__PROBLEM DETAILS__
Return all of the entries exactly, but do not include the pictures.

(Document images with source code)
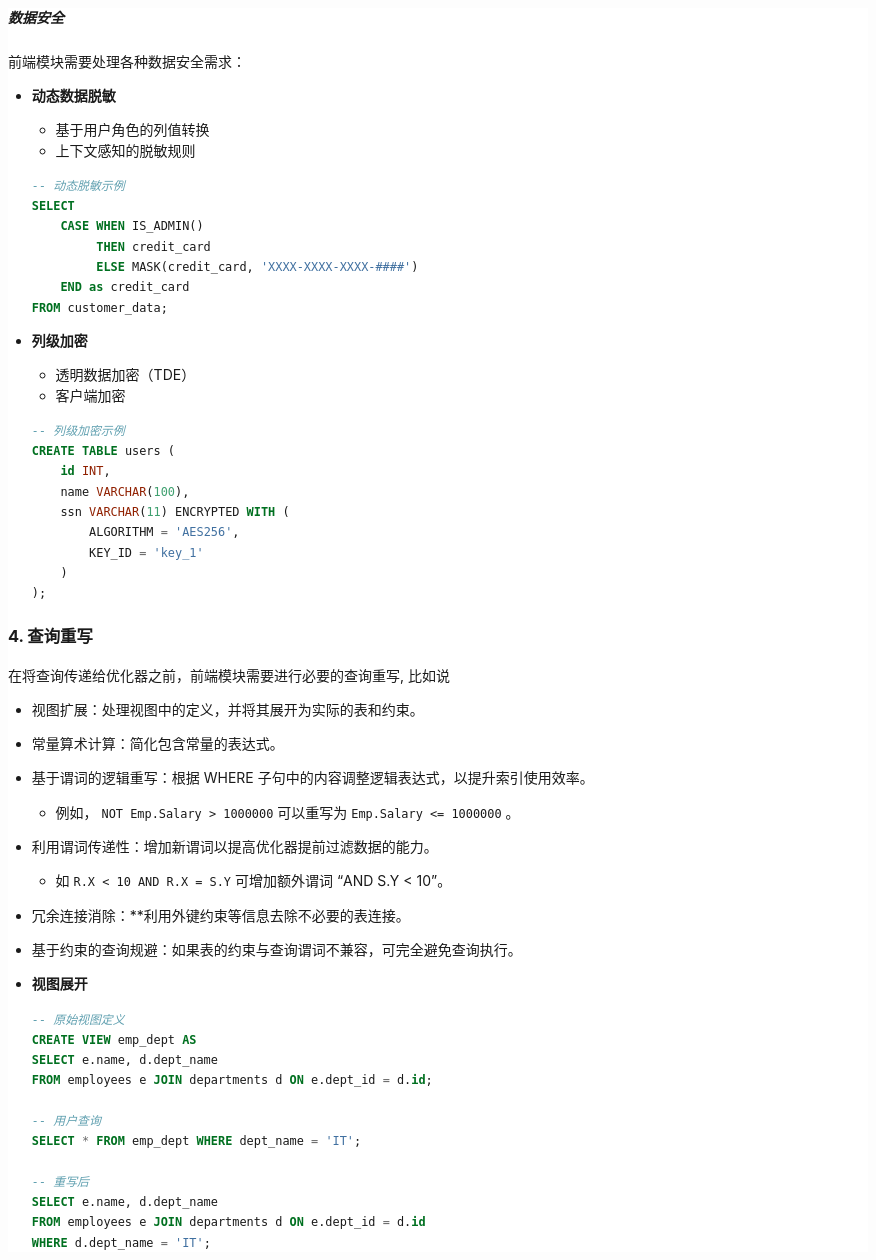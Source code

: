 ##### 数据安全
前端模块需要处理各种数据安全需求：

- **动态数据脱敏**
  - 基于用户角色的列值转换
  - 上下文感知的脱敏规则
  ```sql
  -- 动态脱敏示例
  SELECT 
      CASE WHEN IS_ADMIN() 
           THEN credit_card 
           ELSE MASK(credit_card, 'XXXX-XXXX-XXXX-####')
      END as credit_card
  FROM customer_data;
  ```

- **列级加密**
  - 透明数据加密（TDE）
  - 客户端加密
  ```sql
  -- 列级加密示例
  CREATE TABLE users (
      id INT,
      name VARCHAR(100),
      ssn VARCHAR(11) ENCRYPTED WITH (
          ALGORITHM = 'AES256',
          KEY_ID = 'key_1'
      )
  );
  ```

### 4. 查询重写
在将查询传递给优化器之前，前端模块需要进行必要的查询重写, 比如说
- 视图扩展：处理视图中的定义，并将其展开为实际的表和约束。
- 常量算术计算：简化包含常量的表达式。
- 基于谓词的逻辑重写：根据 WHERE 子句中的内容调整逻辑表达式，以提升索引使用效率。
  - 例如， `NOT Emp.Salary > 1000000` 可以重写为 `Emp.Salary <= 1000000` 。
- 利用谓词传递性：增加新谓词以提高优化器提前过滤数据的能力。
  - 如 `R.X < 10 AND R.X = S.Y` 可增加额外谓词 “AND S.Y < 10”。
- 冗余连接消除：**利用外键约束等信息去除不必要的表连接。
- 基于约束的查询规避：如果表的约束与查询谓词不兼容，可完全避免查询执行。

- **视图展开**
  ```sql
  -- 原始视图定义
  CREATE VIEW emp_dept AS
  SELECT e.name, d.dept_name 
  FROM employees e JOIN departments d ON e.dept_id = d.id;
  
  -- 用户查询
  SELECT * FROM emp_dept WHERE dept_name = 'IT';
  
  -- 重写后
  SELECT e.name, d.dept_name 
  FROM employees e JOIN departments d ON e.dept_id = d.id 
  WHERE d.dept_name = 'IT';
  ```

__SOLUTION TO THIS PROBLEM__
Source code

: ##### 数据安全
前端模块需要处理各种数据安全需求：

- **动态数据脱敏**
  - 基于用户角色的列值转换
  - 上下文感知的脱敏规则
  ```sql
  -- 动态脱敏示例
  SELECT 
      CASE WHEN IS_ADMIN() 
           THEN credit_card 
           ELSE MASK(credit_card, 'XXXX-XXXX-XXXX-####')
      END as credit_card
  FROM customer_data;
  ```

- **列级加密**
  - 透明数据加密（TDE）
  - 客户端加密
  ```sql
  -- 列级加密示例
  CREATE TABLE users (
      id INT,
      name VARCHAR(100),
      ssn VARCHAR(11) ENCRYPTED WITH (
          ALGORITHM = 'AES256',
          KEY_ID = 'key_1'
      )
  );
  ```

### 4. 查询重写
在将查询传递给优化器之前，前端模块需要进行必要的查询重写, 比如说
- 视图扩展：处理视图中的定义，并将其展开为实际的表和约束。
- 常量算术计算：简化包含常量的表达式。
- 基于谓词的逻辑重写：根据 WHERE 子句中的内容调整逻辑表达式，以提升索引使用效率。
  - 例如， `NOT Emp.Salary > 1000000` 可以重写为 `Emp.Salary <= 1000000` 。
- 利用谓词传递性：增加新谓词以提高优化器提前过滤数据的能力。
  - 如 `R.X < 10 AND R.X = S.Y` 可增加额外谓词 “AND S.Y < 10”。
- 冗余连接消除：**利用外键约束等信息去除不必要的表连接。
- 基于约束的查询规避：如果表的约束与查询谓词不兼容，可完全避免查询执行。

- **视图展开**
  ```sql
  -- 原始视图定义
  CREATE VIEW emp_dept AS
  SELECT e.name, d.dept_name 
  FROM employees e JOIN departments d ON e.dept_id = d.id;
  
  -- 用户查询
  SELECT * FROM emp_dept WHERE dept_name = 'IT';
  
  -- 重写后
  SELECT e.name, d.dept_name 
  FROM employees e JOIN departments d ON e.dept_id = d.id 
  WHERE d.dept_name = 'IT';
  ```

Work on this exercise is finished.